Scholfield (2002:174) also suggests that, at the heart of the qualitative research approach, is the assumption that a piece of qualitative research is influenced heavily by the researcher’s individual attributes and perspectives. The goal of this form of research is thus not to produce a standardised set of results that any other researcher in the same situation or studying the same issue would have produced, but rather to produce a coherent and illuminating description of, and perspective on, a situation, based on and consistent with a detailed study of that situation (Scholfield, 2002:174).

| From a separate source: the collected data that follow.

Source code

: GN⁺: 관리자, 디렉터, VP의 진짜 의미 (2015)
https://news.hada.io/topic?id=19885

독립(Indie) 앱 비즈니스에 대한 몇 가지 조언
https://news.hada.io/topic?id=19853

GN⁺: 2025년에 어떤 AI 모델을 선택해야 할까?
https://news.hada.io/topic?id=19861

It is thus inappropriate to make statistical generalisations from case studies.

This case study will make use of analytical generalisation in the analysis of the results and will make reference to the applicability of replication to the criteria applied in selecting leaders in organisations.

2.3.4.4 Reliability

“The objective of this test is to be sure that if a later investigator followed exactly the same procedures as described by an earlier investigator and conducted the same case study all over again, the later investigator should arrive at the same findings and conclusions. The goal of reliability is to minimize the errors and biases in a study” (Yin, 2009:45).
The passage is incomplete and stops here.